Cardiolipin and mitochondrial phosphatidylethanolamine have overlapping functions in mitochondrial fusion in Saccharomyces cerevisiae.

The two non-bilayer forming mitochondrial phospholipids cardiolipin (CL) and phosphatidylethanolamine (PE) play crucial roles in maintaining mitochondrial morphology. We have previously shown that CL and PE have overlapping functions and the loss of both is synthetically lethal. Because the lack of CL does not lead to defects in the mitochondrial ...
network in Saccharomyces cerevisiae, we hypothesized that PE may compensate for CL in the maintenance of mitochondrial tubular morphology and fusion. To test this hypothesis, we constructed a conditional mutant crd1Δpsd1Δ containing null alleles of CRD1 (CL synthase) and PSD1 (mitochondrial phosphatidylserine decarboxylase), in which the wild type CRD1 gene is expressed on a plasmid under control of the TETOFF promoter.
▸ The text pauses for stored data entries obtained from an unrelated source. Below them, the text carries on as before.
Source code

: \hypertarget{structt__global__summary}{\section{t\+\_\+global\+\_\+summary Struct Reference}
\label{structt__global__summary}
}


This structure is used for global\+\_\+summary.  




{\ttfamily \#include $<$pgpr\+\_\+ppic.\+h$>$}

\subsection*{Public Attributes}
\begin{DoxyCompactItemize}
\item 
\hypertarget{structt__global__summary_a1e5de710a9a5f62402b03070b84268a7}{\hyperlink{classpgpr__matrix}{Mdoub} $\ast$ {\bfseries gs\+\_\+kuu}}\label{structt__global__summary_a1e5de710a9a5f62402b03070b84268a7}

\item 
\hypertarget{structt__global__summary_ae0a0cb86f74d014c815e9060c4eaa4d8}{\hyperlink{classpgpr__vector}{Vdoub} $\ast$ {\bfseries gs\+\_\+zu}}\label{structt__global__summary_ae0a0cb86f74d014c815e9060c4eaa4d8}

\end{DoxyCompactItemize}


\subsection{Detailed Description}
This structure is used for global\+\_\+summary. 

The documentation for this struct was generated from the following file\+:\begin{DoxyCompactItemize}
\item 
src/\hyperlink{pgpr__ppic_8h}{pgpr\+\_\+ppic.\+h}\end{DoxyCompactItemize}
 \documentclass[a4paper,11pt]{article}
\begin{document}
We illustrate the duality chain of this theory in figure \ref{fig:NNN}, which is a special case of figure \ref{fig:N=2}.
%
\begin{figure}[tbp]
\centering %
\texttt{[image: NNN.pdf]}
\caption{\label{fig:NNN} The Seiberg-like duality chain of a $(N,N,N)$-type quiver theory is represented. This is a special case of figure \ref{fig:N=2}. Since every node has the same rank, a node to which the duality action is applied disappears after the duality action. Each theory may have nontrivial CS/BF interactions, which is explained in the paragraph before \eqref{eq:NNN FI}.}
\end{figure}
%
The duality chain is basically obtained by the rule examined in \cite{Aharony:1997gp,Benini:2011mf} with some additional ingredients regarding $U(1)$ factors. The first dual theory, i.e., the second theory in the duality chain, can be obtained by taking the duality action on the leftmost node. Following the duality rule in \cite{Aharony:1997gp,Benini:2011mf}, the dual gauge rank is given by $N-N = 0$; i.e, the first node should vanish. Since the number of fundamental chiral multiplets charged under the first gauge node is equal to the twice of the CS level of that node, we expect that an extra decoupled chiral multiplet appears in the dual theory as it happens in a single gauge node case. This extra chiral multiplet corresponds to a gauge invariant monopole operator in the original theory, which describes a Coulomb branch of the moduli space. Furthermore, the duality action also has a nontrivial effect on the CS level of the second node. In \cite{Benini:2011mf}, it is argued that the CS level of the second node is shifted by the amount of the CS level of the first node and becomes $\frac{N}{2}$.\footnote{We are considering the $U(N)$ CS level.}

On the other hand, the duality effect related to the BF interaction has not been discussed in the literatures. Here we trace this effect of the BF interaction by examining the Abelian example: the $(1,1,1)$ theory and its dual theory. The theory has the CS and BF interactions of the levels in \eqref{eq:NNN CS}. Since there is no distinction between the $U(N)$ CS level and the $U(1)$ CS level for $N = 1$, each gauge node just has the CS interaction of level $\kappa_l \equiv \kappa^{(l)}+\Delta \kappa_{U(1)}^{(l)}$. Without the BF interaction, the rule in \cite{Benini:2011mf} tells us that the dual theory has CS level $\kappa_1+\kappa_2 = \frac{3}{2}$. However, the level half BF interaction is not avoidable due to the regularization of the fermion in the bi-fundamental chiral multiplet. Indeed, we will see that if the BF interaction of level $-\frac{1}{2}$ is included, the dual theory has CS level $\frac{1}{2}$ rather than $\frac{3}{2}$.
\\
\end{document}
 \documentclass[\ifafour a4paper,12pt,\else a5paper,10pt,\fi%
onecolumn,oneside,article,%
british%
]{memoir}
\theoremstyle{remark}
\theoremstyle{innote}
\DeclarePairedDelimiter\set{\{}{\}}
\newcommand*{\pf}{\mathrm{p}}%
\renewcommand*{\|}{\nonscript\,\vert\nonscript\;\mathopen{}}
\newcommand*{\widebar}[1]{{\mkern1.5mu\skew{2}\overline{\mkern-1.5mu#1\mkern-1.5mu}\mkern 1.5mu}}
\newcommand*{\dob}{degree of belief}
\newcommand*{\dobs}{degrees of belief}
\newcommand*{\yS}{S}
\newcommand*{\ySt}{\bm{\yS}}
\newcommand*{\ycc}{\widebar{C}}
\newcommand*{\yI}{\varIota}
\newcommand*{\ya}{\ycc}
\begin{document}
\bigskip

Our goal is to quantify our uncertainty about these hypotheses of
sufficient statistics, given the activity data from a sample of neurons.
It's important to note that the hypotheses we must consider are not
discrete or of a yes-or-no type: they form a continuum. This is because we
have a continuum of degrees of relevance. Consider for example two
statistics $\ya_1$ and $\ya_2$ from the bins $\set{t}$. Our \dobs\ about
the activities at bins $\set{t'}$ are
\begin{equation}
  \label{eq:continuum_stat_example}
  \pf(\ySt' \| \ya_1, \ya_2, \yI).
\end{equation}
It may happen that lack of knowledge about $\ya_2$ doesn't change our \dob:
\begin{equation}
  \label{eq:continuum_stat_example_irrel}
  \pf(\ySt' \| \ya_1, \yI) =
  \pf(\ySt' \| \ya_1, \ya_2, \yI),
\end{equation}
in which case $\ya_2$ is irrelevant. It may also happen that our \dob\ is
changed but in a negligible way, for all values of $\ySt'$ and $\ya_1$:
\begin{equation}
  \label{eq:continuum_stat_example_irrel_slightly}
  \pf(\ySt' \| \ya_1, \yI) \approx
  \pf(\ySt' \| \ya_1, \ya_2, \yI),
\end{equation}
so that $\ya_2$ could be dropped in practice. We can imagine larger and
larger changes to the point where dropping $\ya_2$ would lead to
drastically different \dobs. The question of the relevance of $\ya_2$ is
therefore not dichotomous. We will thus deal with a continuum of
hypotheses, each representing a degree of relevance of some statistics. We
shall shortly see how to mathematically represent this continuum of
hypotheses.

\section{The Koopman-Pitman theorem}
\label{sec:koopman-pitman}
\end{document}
In the presence of tetracycline, the mutant exhibited highly fragmented mitochondria, loss of mtDNA, and reduced membrane potential, characteristic of fusion mutants. Deletion of DNM1, required for mitochondrial fission, restored the tubular mitochondrial morphology. Loss of CL and mitochondrial PE led to reduced levels of small and large isoforms of the fusion protein Mgm1p, possibly accounting for the fusion defect. Taken together, these data demonstrate for the first time in vivo that CL and mitochondrial PE are required to maintain tubular mitochondrial morphology and have overlapping functions in mitochondrial fusion.